Regarding carotenoderma, the yellowing of the skin is usually related to carotenemia, excessive levels of carotene in the blood. The health impact of carotenemia is not well researched. Eating or juicing high amounts of foods rich in carotene, like carrots, may overtax the body's ability to convert these foods to vitamin A. Since it takes time for the body to convert carotene into vitamin A, this extra carotene may get stored in skin tissue or in subcutaneous fat. If the cause of carotenemia is eating excessively high amounts of foods like carrots, the color changes in the skin are usually temporary and disappear not long after consumption is reduced.


I eat an enormous amount of veggies and fruits every day. ENORMOUS. So far, so good. It's when I STOP eating them that the trouble usually begins. Cause if I'm not eating my veggies, I'm usually eating something caloric and without nutritional value.

WarMaiden
06-08-2008, 12:52 AM
If carrots could turn my hair orange, I could be a "natural" redhead and I'd eat a pound a day. Bummer.

But, will eating too many carrots and getting orange skin from it make me look more tanned, rather than pasty-white? Hmm...might be worth trying, since I have no time for sunbathing :D

kaplods
06-08-2008, 12:27 PM
If your digestive system is dealing with it fine, I don't think you have anything to worry about. The amount of veggies you describe doesn't sound like an excessive amount to me. Even for me to eat, at least, at the end of summer. Though I couldn't handle that much greens for very long, but that's only because I have IBS (and you would know if you had it) and sudden, drastic fiber increase can cause a flare. Every summer I have to rebuild my fruit and veggie tolerance, because I love fresh, high quality cheap produce, and eat ridiculous amounts of it when available (kind of tricky when you have IBS). Even the couple years I refused to diet, I still went wild with summer produce. When my favorites are in season (asparagus, young sweet corn, queen ann cherries, watermelon..) I eat as much as I can afford and eat without getting "too" sick. If I jump right in, and gorge on fruits and veggies though, I end up in agony (at it's worst, it's like having food poisoning. Tempted to beg for a sudden death as I contemplate the possiblity of living in the bathroom), so I have to work on gradually increasing servings and deal with the occasional flare when I miscalculate. But some things, like queen ann cherries and watermelon are worth a little suffering.

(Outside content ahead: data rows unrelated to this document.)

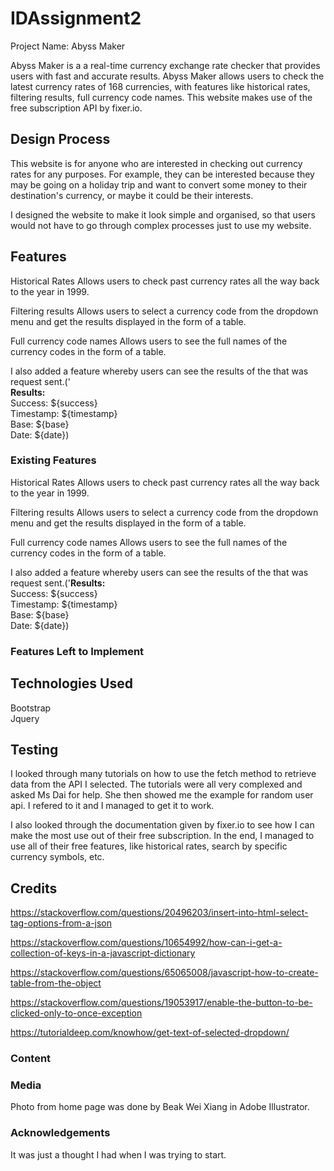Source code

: # IDAssignment2
Project Name: Abyss Maker

Abyss Maker is a a real-time currency exchange rate checker that provides users with fast and accurate results. Abyss Maker allows users to check the latest currency rates of 168 currencies, with features like historical rates, filtering results, full currency code names. This website makes use of the free subscription API by fixer.io. 

## Design Process
This website is for anyone who are interested in checking out currency rates for any purposes. For example, they can be interested because they may be going on a holiday trip and want to convert some money to their destination's currency, or maybe it could be their interests. 

I designed the website to make it look simple and organised, so that users would not have to go through complex processes just to use my website.

## Features
Historical Rates
Allows users to check past currency rates all the way back to the year in 1999.

Filtering results
Allows users to select a currency code from the dropdown menu and get the results displayed in the form of a table.

Full currency code names
Allows users to see the full names of the currency codes in the form of a table.

I also added a feature whereby users can see the results of the that was request sent.('<br><strong>Results: </strong> <br> Success: ${success} <br> Timestamp: ${timestamp} <br> Base: ${base} <br> Date: ${date})

### Existing Features
Historical Rates
Allows users to check past currency rates all the way back to the year in 1999.

Filtering results
Allows users to select a currency code from the dropdown menu and get the results displayed in the form of a table.

Full currency code names
Allows users to see the full names of the currency codes in the form of a table.

I also added a feature whereby users can see the results of the that was request sent.('<strong>Results: </strong> <br> Success: ${success} <br> Timestamp: ${timestamp} <br> Base: ${base} <br> Date: ${date})

### Features Left to Implement

## Technologies Used
Bootstrap <br>
Jquery

## Testing
I looked through many tutorials on how to use the fetch method to retrieve data from the API I selected. The tutorials were all very complexed and asked Ms Dai for help. She then showed me the example for random user api. I refered to it and I managed to get it to work. 

I also looked through the documentation given by fixer.io to see how I can make the most use out of their free subscription. In the end, I managed to use all of their free features, like historical rates, search by specific currency symbols, etc.

## Credits
https://stackoverflow.com/questions/20496203/insert-into-html-select-tag-options-from-a-json

https://stackoverflow.com/questions/10654992/how-can-i-get-a-collection-of-keys-in-a-javascript-dictionary

https://stackoverflow.com/questions/65065008/javascript-how-to-create-table-from-the-object

https://stackoverflow.com/questions/19053917/enable-the-button-to-be-clicked-only-to-once-exception

https://tutorialdeep.com/knowhow/get-text-of-selected-dropdown/

### Content

### Media
Photo from home page was done by Beak Wei Xiang in Adobe Illustrator.

### Acknowledgements
It was just a thought I had when I was trying to start.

Sorry if it's TMI, I tend to ramble. I guess I just wanted to point out that whether you have IBS or not, a bad intestinal reaction to an increase in veggies, it doesn't necessarily mean you're eating too many. You may just have to gradually add servings. I know with IBS, I find my "true" limit this way, and I'm guessing it works kind of similarly with people with normal digestive systems - that your body is very good at telling you if it can't handle the quantities of vegetation you're consuming.